Karneval in Coronazeiten: Schunkeln mit Abstand
Gesundheitsminister Spahn hat sich für die Absage des Karnevals ausgesprochen. Warum lässt man die Jecken nicht erst mal ein Hygienekonzept erstellen?
W ie ausgerechnet das alkoholgetränkte Massenspektakel Karneval mit all dem Geschunkel und Geknutsche in Coronazeiten funktionieren soll, ist vielen schleierhaft. Offenbar auch Jens Spahn. Deshalb hat sich der Gesundheitsminister jetzt schon im August für eine Komplettabsage des Karnevals bis einschließlich Aschermittwoch ausgesprochen. Doch das wäre falsch.
Kategorische Ganz-oder-gar-nicht-Aussagen sind nicht das geeignete Mittel, um Verständnis für die wirklich nötigen Coronamaßnahmen zu wecken. Im Gegenteil: Langfristige Totalverbote führen nur zu unnötigem Frust und Widerstand. Davon gibt es ohnehin mehr als genug. Wer möchte, dass sich die Bürger*innen weiter an die Abstands- und Mundschutzregeln halten, muss ihnen auch Perspektiven bieten, wie sie trotzdem ihrer Arbeit und ihren liebsten Hobbys nachgehen können.
Karneval als liebstes Hobby? Tja, was an lauen Witzen mit Tusch und ritualisierten Räuschen nach Terminkalender reizvoll sein soll, mag für viele außerhalb des Rheinlands so unverständlich sein wie für den Autor dieser Zeilen.

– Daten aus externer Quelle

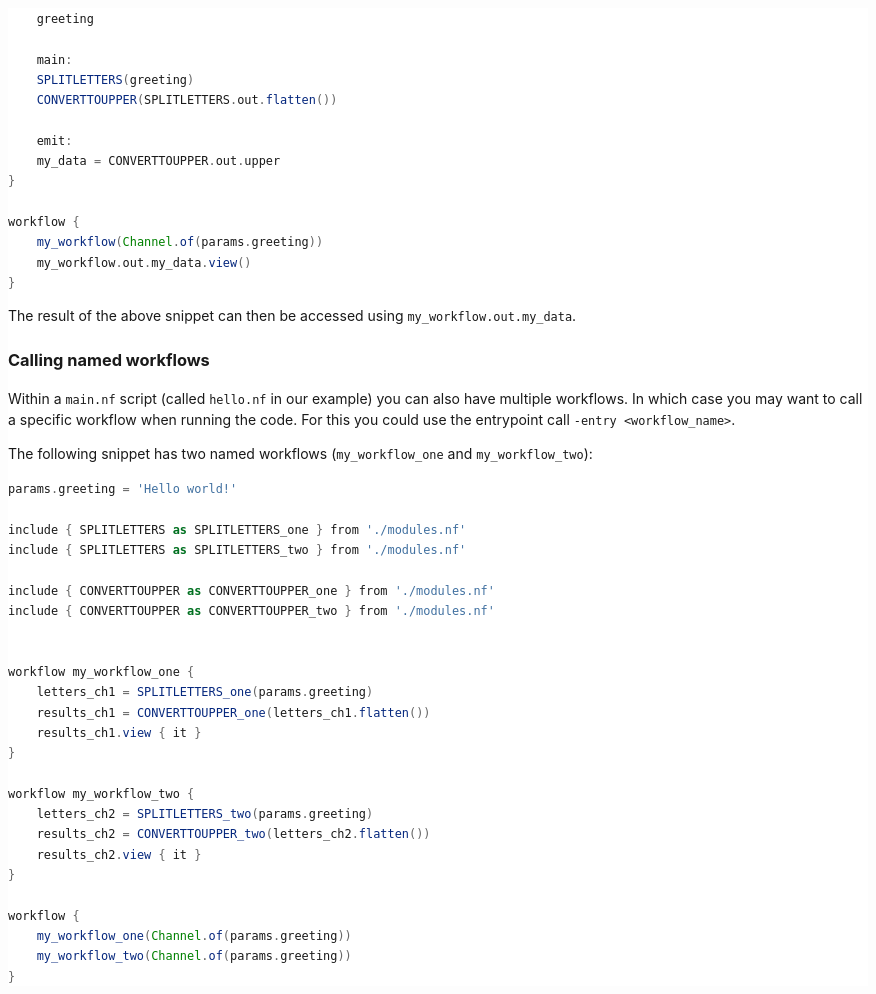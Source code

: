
 ```groovy linenums="1" title="hello.nf"
    greeting

    main:
    SPLITLETTERS(greeting)
    CONVERTTOUPPER(SPLITLETTERS.out.flatten())

    emit:
    my_data = CONVERTTOUPPER.out.upper
}

workflow {
    my_workflow(Channel.of(params.greeting))
    my_workflow.out.my_data.view()
}
```

The result of the above snippet can then be accessed using `my_workflow.out.my_data`.

### Calling named workflows

Within a `main.nf` script (called `hello.nf` in our example) you can also have multiple workflows. In which case you may want to call a specific workflow when running the code. For this you could use the entrypoint call `-entry <workflow_name>`.

The following snippet has two named workflows (`my_workflow_one` and `my_workflow_two`):

```groovy linenums="1" title="hello2.nf"
params.greeting = 'Hello world!'

include { SPLITLETTERS as SPLITLETTERS_one } from './modules.nf'
include { SPLITLETTERS as SPLITLETTERS_two } from './modules.nf'

include { CONVERTTOUPPER as CONVERTTOUPPER_one } from './modules.nf'
include { CONVERTTOUPPER as CONVERTTOUPPER_two } from './modules.nf'


workflow my_workflow_one {
    letters_ch1 = SPLITLETTERS_one(params.greeting)
    results_ch1 = CONVERTTOUPPER_one(letters_ch1.flatten())
    results_ch1.view { it }
}

workflow my_workflow_two {
    letters_ch2 = SPLITLETTERS_two(params.greeting)
    results_ch2 = CONVERTTOUPPER_two(letters_ch2.flatten())
    results_ch2.view { it }
}

workflow {
    my_workflow_one(Channel.of(params.greeting))
    my_workflow_two(Channel.of(params.greeting))
}
```
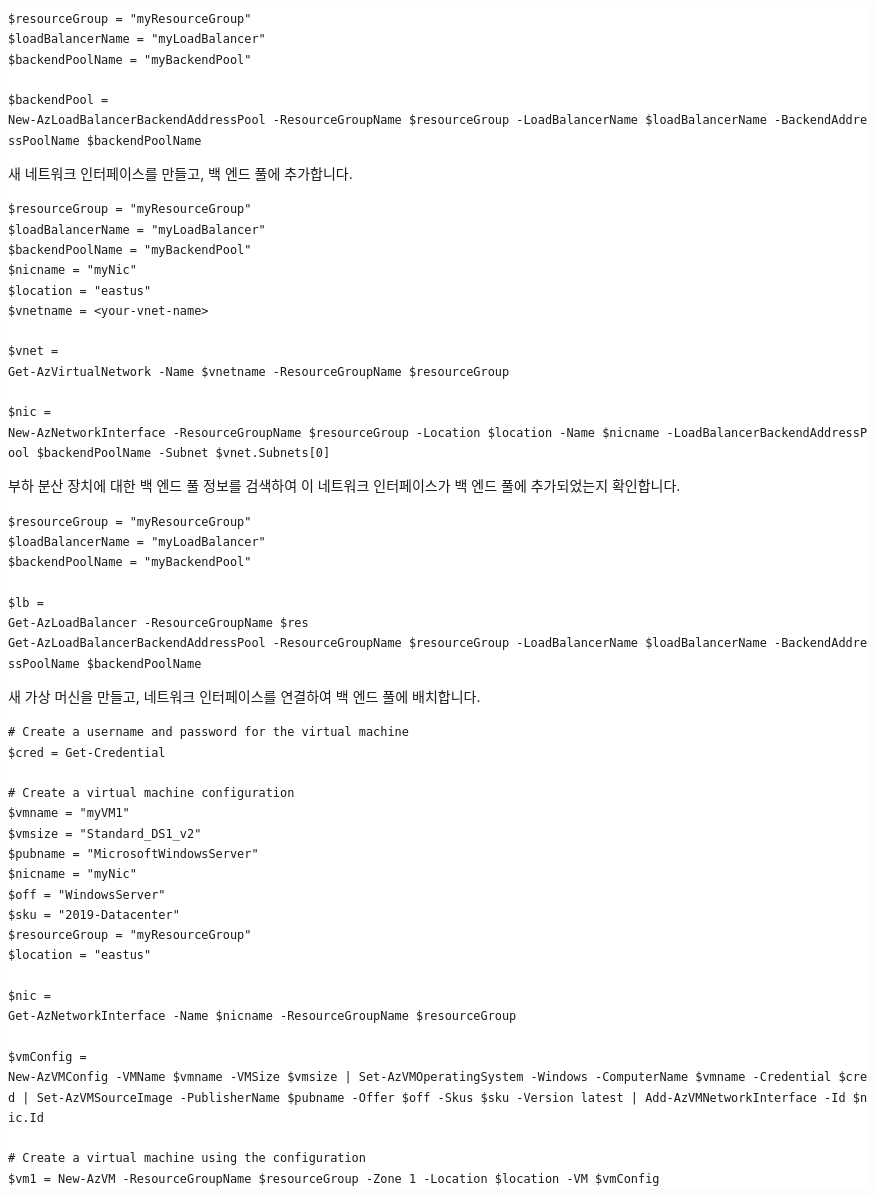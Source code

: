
 ```azurepowershell-interactive
$resourceGroup = "myResourceGroup"
$loadBalancerName = "myLoadBalancer"
$backendPoolName = "myBackendPool"

$backendPool = 
New-AzLoadBalancerBackendAddressPool -ResourceGroupName $resourceGroup -LoadBalancerName $loadBalancerName -BackendAddressPoolName $backendPoolName  
```

새 네트워크 인터페이스를 만들고, 백 엔드 풀에 추가합니다.

```azurepowershell-interactive
$resourceGroup = "myResourceGroup"
$loadBalancerName = "myLoadBalancer"
$backendPoolName = "myBackendPool"
$nicname = "myNic"
$location = "eastus"
$vnetname = <your-vnet-name>

$vnet = 
Get-AzVirtualNetwork -Name $vnetname -ResourceGroupName $resourceGroup

$nic = 
New-AzNetworkInterface -ResourceGroupName $resourceGroup -Location $location -Name $nicname -LoadBalancerBackendAddressPool $backendPoolName -Subnet $vnet.Subnets[0]
```

부하 분산 장치에 대한 백 엔드 풀 정보를 검색하여 이 네트워크 인터페이스가 백 엔드 풀에 추가되었는지 확인합니다.

```azurepowershell-interactive
$resourceGroup = "myResourceGroup"
$loadBalancerName = "myLoadBalancer"
$backendPoolName = "myBackendPool"

$lb =
Get-AzLoadBalancer -ResourceGroupName $res
Get-AzLoadBalancerBackendAddressPool -ResourceGroupName $resourceGroup -LoadBalancerName $loadBalancerName -BackendAddressPoolName $backendPoolName 
```

새 가상 머신을 만들고, 네트워크 인터페이스를 연결하여 백 엔드 풀에 배치합니다.

```azurepowershell-interactive
# Create a username and password for the virtual machine
$cred = Get-Credential

# Create a virtual machine configuration
$vmname = "myVM1"
$vmsize = "Standard_DS1_v2"
$pubname = "MicrosoftWindowsServer"
$nicname = "myNic"
$off = "WindowsServer"
$sku = "2019-Datacenter"
$resourceGroup = "myResourceGroup"
$location = "eastus"

$nic =
Get-AzNetworkInterface -Name $nicname -ResourceGroupName $resourceGroup

$vmConfig = 
New-AzVMConfig -VMName $vmname -VMSize $vmsize | Set-AzVMOperatingSystem -Windows -ComputerName $vmname -Credential $cred | Set-AzVMSourceImage -PublisherName $pubname -Offer $off -Skus $sku -Version latest | Add-AzVMNetworkInterface -Id $nic.Id
 
# Create a virtual machine using the configuration
$vm1 = New-AzVM -ResourceGroupName $resourceGroup -Zone 1 -Location $location -VM $vmConfig
```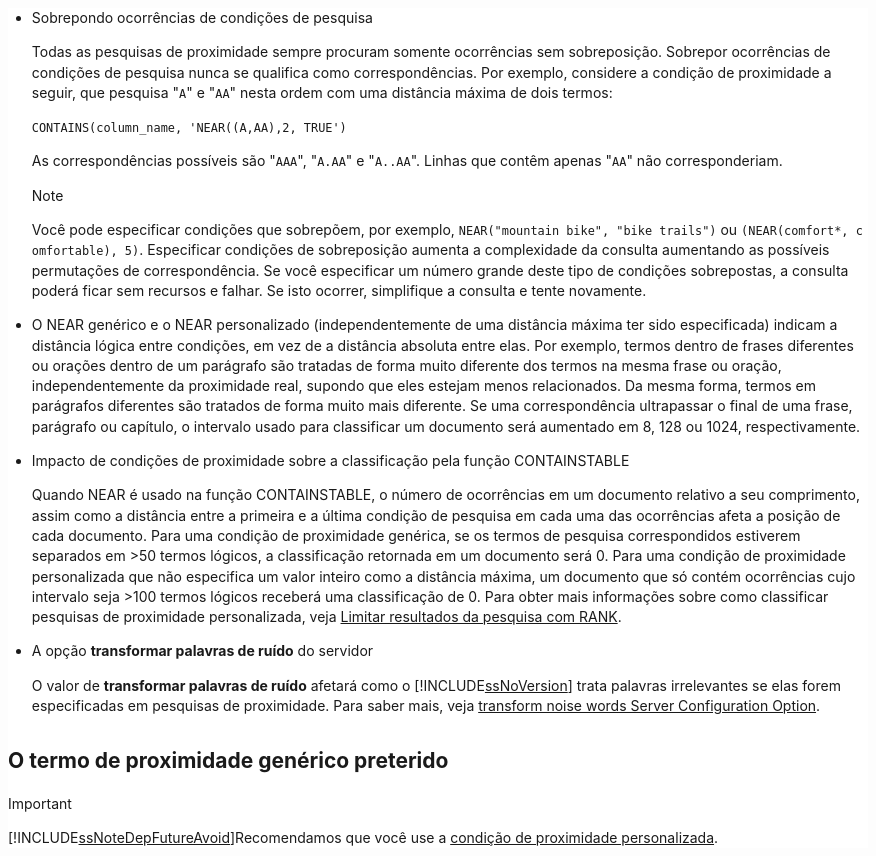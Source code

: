 -   Sobrepondo ocorrências de condições de pesquisa  
  
     Todas as pesquisas de proximidade sempre procuram somente ocorrências sem sobreposição. Sobrepor ocorrências de condições de pesquisa nunca se qualifica como correspondências. Por exemplo, considere a condição de proximidade a seguir, que pesquisa "`A`" e "`AA`" nesta ordem com uma distância máxima de dois termos:  
  
    ```  
    CONTAINS(column_name, 'NEAR((A,AA),2, TRUE')  
    ```  
  
     As correspondências possíveis são "`AAA`", "`A.AA`" e "`A..AA`". Linhas que contêm apenas "`AA`" não corresponderiam.  
  
    > [!NOTE]  
    >  Você pode especificar condições que sobrepõem, por exemplo, `NEAR("mountain bike", "bike trails")` ou `(NEAR(comfort*, comfortable), 5)`. Especificar condições de sobreposição aumenta a complexidade da consulta aumentando as possíveis permutações de correspondência. Se você especificar um número grande deste tipo de condições sobrepostas, a consulta poderá ficar sem recursos e falhar. Se isto ocorrer, simplifique a consulta e tente novamente.  
  
-   O NEAR genérico e o NEAR personalizado (independentemente de uma distância máxima ter sido especificada) indicam a distância lógica entre condições, em vez de a distância absoluta entre elas. Por exemplo, termos dentro de frases diferentes ou orações dentro de um parágrafo são tratadas de forma muito diferente dos termos na mesma frase ou oração, independentemente da proximidade real, supondo que eles estejam menos relacionados. Da mesma forma, termos em parágrafos diferentes são tratados de forma muito mais diferente. Se uma correspondência ultrapassar o final de uma frase, parágrafo ou capítulo, o intervalo usado para classificar um documento será aumentado em 8, 128 ou 1024, respectivamente.  
  
-   Impacto de condições de proximidade sobre a classificação pela função CONTAINSTABLE  
  
     Quando NEAR é usado na função CONTAINSTABLE, o número de ocorrências em um documento relativo a seu comprimento, assim como a distância entre a primeira e a última condição de pesquisa em cada uma das ocorrências afeta a posição de cada documento. Para uma condição de proximidade genérica, se os termos de pesquisa correspondidos estiverem separados em >50 termos lógicos, a classificação retornada em um documento será 0. Para uma condição de proximidade personalizada que não especifica um valor inteiro como a distância máxima, um documento que só contém ocorrências cujo intervalo seja >100 termos lógicos receberá uma classificação de 0. Para obter mais informações sobre como classificar pesquisas de proximidade personalizada, veja [Limitar resultados da pesquisa com RANK](limit-search-results-with-rank.md).  
  
-   A opção **transformar palavras de ruído** do servidor  
  
     O valor de **transformar palavras de ruído** afetará como o [!INCLUDE[ssNoVersion](../../includes/ssnoversion-md.md)] trata palavras irrelevantes se elas forem especificadas em pesquisas de proximidade. Para saber mais, veja [transform noise words Server Configuration Option](../../database-engine/configure-windows/transform-noise-words-server-configuration-option.md).  
  

  
##  <a name="the-deprecated-generic-proximity-term"></a><a name="Generic_NEAR"></a>O termo de proximidade genérico preterido  
  
> [!IMPORTANT]  
>  [!INCLUDE[ssNoteDepFutureAvoid](../../includes/ssnotedepfutureavoid-md.md)]Recomendamos que você use a [condição de proximidade personalizada](#Custom_NEAR).  
  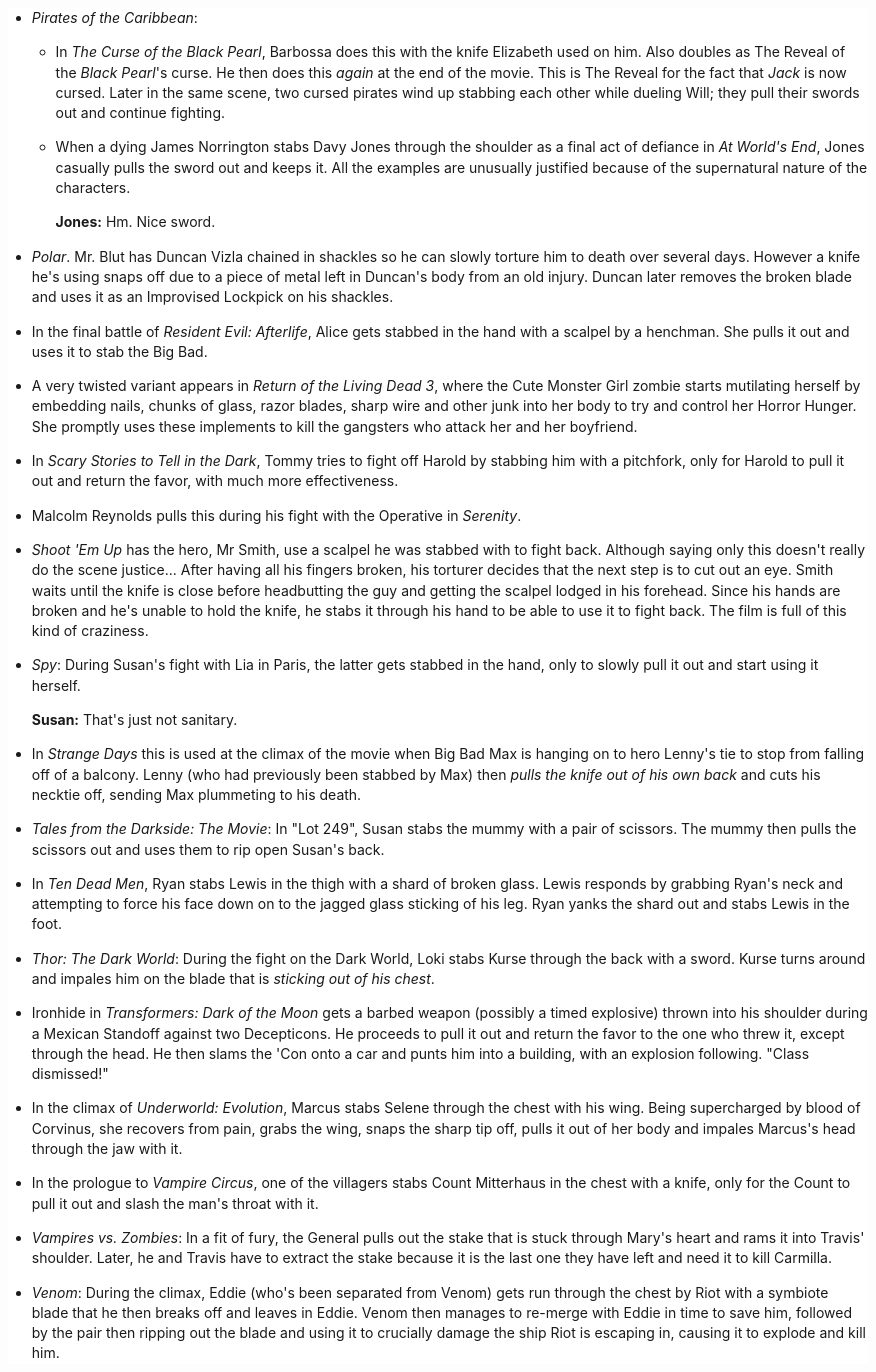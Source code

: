 -   _Pirates of the Caribbean_:
    -   In _The Curse of the Black Pearl_, Barbossa does this with the knife Elizabeth used on him. Also doubles as The Reveal of the _Black Pearl_'s curse. He then does this _again_ at the end of the movie. This is The Reveal for the fact that _Jack_ is now cursed. Later in the same scene, two cursed pirates wind up stabbing each other while dueling Will; they pull their swords out and continue fighting.
    -   When a dying James Norrington stabs Davy Jones through the shoulder as a final act of defiance in _At World's End_, Jones casually pulls the sword out and keeps it. All the examples are unusually justified because of the supernatural nature of the characters.
        
        **Jones:** Hm. Nice sword.
        
-   _Polar_. Mr. Blut has Duncan Vizla chained in shackles so he can slowly torture him to death over several days. However a knife he's using snaps off due to a piece of metal left in Duncan's body from an old injury. Duncan later removes the broken blade and uses it as an Improvised Lockpick on his shackles.
-   In the final battle of _Resident Evil: Afterlife_, Alice gets stabbed in the hand with a scalpel by a henchman. She pulls it out and uses it to stab the Big Bad.
-   A very twisted variant appears in _Return of the Living Dead 3_, where the Cute Monster Girl zombie starts mutilating herself by embedding nails, chunks of glass, razor blades, sharp wire and other junk into her body to try and control her Horror Hunger. She promptly uses these implements to kill the gangsters who attack her and her boyfriend.
-   In _Scary Stories to Tell in the Dark_, Tommy tries to fight off Harold by stabbing him with a pitchfork, only for Harold to pull it out and return the favor, with much more effectiveness.
-   Malcolm Reynolds pulls this during his fight with the Operative in _Serenity_.
-   _Shoot 'Em Up_ has the hero, Mr Smith, use a scalpel he was stabbed with to fight back. Although saying only this doesn't really do the scene justice... After having all his fingers broken, his torturer decides that the next step is to cut out an eye. Smith waits until the knife is close before headbutting the guy and getting the scalpel lodged in his forehead. Since his hands are broken and he's unable to hold the knife, he stabs it through his hand to be able to use it to fight back. The film is full of this kind of craziness.
-   _Spy_: During Susan's fight with Lia in Paris, the latter gets stabbed in the hand, only to slowly pull it out and start using it herself.
    
    **Susan:** That's just not sanitary.
    
-   In _Strange Days_ this is used at the climax of the movie when Big Bad Max is hanging on to hero Lenny's tie to stop from falling off of a balcony. Lenny (who had previously been stabbed by Max) then _pulls the knife out of his own back_ and cuts his necktie off, sending Max plummeting to his death.
-   _Tales from the Darkside: The Movie_: In "Lot 249", Susan stabs the mummy with a pair of scissors. The mummy then pulls the scissors out and uses them to rip open Susan's back.
-   In _Ten Dead Men_, Ryan stabs Lewis in the thigh with a shard of broken glass. Lewis responds by grabbing Ryan's neck and attempting to force his face down on to the jagged glass sticking of his leg. Ryan yanks the shard out and stabs Lewis in the foot.
-   _Thor: The Dark World_: During the fight on the Dark World, Loki stabs Kurse through the back with a sword. Kurse turns around and impales him on the blade that is _sticking out of his chest_.
-   Ironhide in _Transformers: Dark of the Moon_ gets a barbed weapon (possibly a timed explosive) thrown into his shoulder during a Mexican Standoff against two Decepticons. He proceeds to pull it out and return the favor to the one who threw it, except through the head. He then slams the 'Con onto a car and punts him into a building, with an explosion following. "Class dismissed!"
-   In the climax of _Underworld: Evolution_, Marcus stabs Selene through the chest with his wing. Being supercharged by blood of Corvinus, she recovers from pain, grabs the wing, snaps the sharp tip off, pulls it out of her body and impales Marcus's head through the jaw with it.
-   In the prologue to _Vampire Circus_, one of the villagers stabs Count Mitterhaus in the chest with a knife, only for the Count to pull it out and slash the man's throat with it.
-   _Vampires vs. Zombies_: In a fit of fury, the General pulls out the stake that is stuck through Mary's heart and rams it into Travis' shoulder. Later, he and Travis have to extract the stake because it is the last one they have left and need it to kill Carmilla.
-   _Venom_: During the climax, Eddie (who's been separated from Venom) gets run through the chest by Riot with a symbiote blade that he then breaks off and leaves in Eddie. Venom then manages to re-merge with Eddie in time to save him, followed by the pair then ripping out the blade and using it to crucially damage the ship Riot is escaping in, causing it to explode and kill him.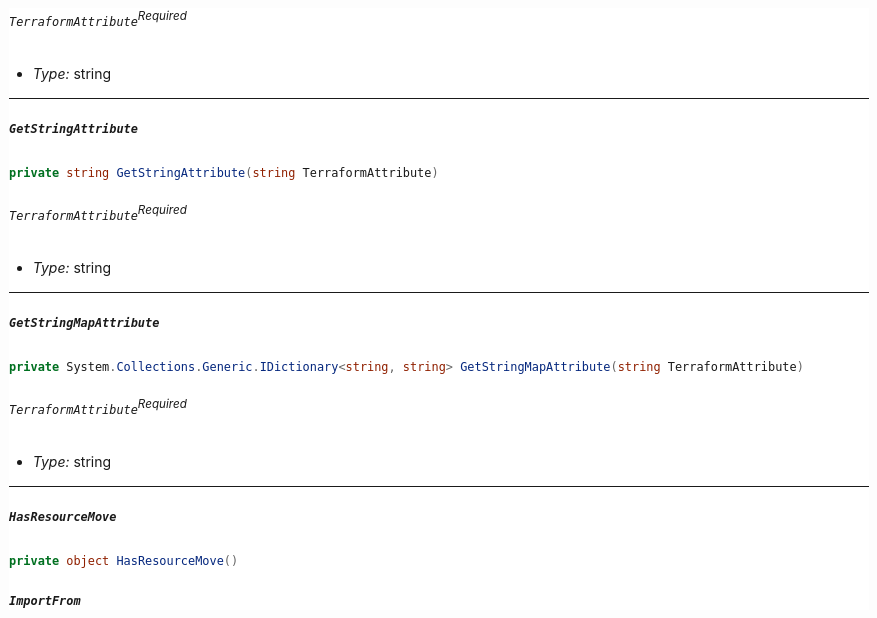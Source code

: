 ###### `TerraformAttribute`<sup>Required</sup> <a name="TerraformAttribute" id="rhizo-co-terraform-provider-oci.bdsAutoScalingConfiguration.BdsAutoScalingConfiguration.getNumberMapAttribute.parameter.terraformAttribute"></a>

- *Type:* string

---

##### `GetStringAttribute` <a name="GetStringAttribute" id="rhizo-co-terraform-provider-oci.bdsAutoScalingConfiguration.BdsAutoScalingConfiguration.getStringAttribute"></a>

```csharp
private string GetStringAttribute(string TerraformAttribute)
```

###### `TerraformAttribute`<sup>Required</sup> <a name="TerraformAttribute" id="rhizo-co-terraform-provider-oci.bdsAutoScalingConfiguration.BdsAutoScalingConfiguration.getStringAttribute.parameter.terraformAttribute"></a>

- *Type:* string

---

##### `GetStringMapAttribute` <a name="GetStringMapAttribute" id="rhizo-co-terraform-provider-oci.bdsAutoScalingConfiguration.BdsAutoScalingConfiguration.getStringMapAttribute"></a>

```csharp
private System.Collections.Generic.IDictionary<string, string> GetStringMapAttribute(string TerraformAttribute)
```

###### `TerraformAttribute`<sup>Required</sup> <a name="TerraformAttribute" id="rhizo-co-terraform-provider-oci.bdsAutoScalingConfiguration.BdsAutoScalingConfiguration.getStringMapAttribute.parameter.terraformAttribute"></a>

- *Type:* string

---

##### `HasResourceMove` <a name="HasResourceMove" id="rhizo-co-terraform-provider-oci.bdsAutoScalingConfiguration.BdsAutoScalingConfiguration.hasResourceMove"></a>

```csharp
private object HasResourceMove()
```

##### `ImportFrom` <a name="ImportFrom" id="rhizo-co-terraform-provider-oci.bdsAutoScalingConfiguration.BdsAutoScalingConfiguration.importFrom"></a>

Aber Geschmacksfragen dürfen bei den Coronaregeln keine Rolle spielen, sonst gefährden sie den gesellschaftlichen Zusammenhalt noch mehr. Wenn es nun einmal viele Karnevalist*innen im Land gibt, die nicht schon im Sommer die Hoffnung auf Spaß im Februar aufgeben wollen, dann sollten sie die Gelegenheit bekommen, Hygienekonzepte zu entwickeln – wie alle anderen.
Es kann nicht sein, dass inzwischen sogar Bordellbesuche wieder erlaubt werden, aber gleichzeitig jetzt schon Rosenmontagsumzüge unter freiem Himmel pauschal verboten werden. Logisch: Wenn die zweite Coronawelle bis dahin wirklich alles überschwemmt, ist Schluss mit lustig. Und allzu viel Geld sollten Karnevalist*innen nicht in die Vorbereitung investieren. Aber wenn es gut läuft: Lasst sie feiern! Ein strenges Reglement sind Karnevalist*innen gewohnt, die Säle sind ohnehin längst gebucht – und eine Maskenpflicht wäre bei diesem Fest das geringste Problem.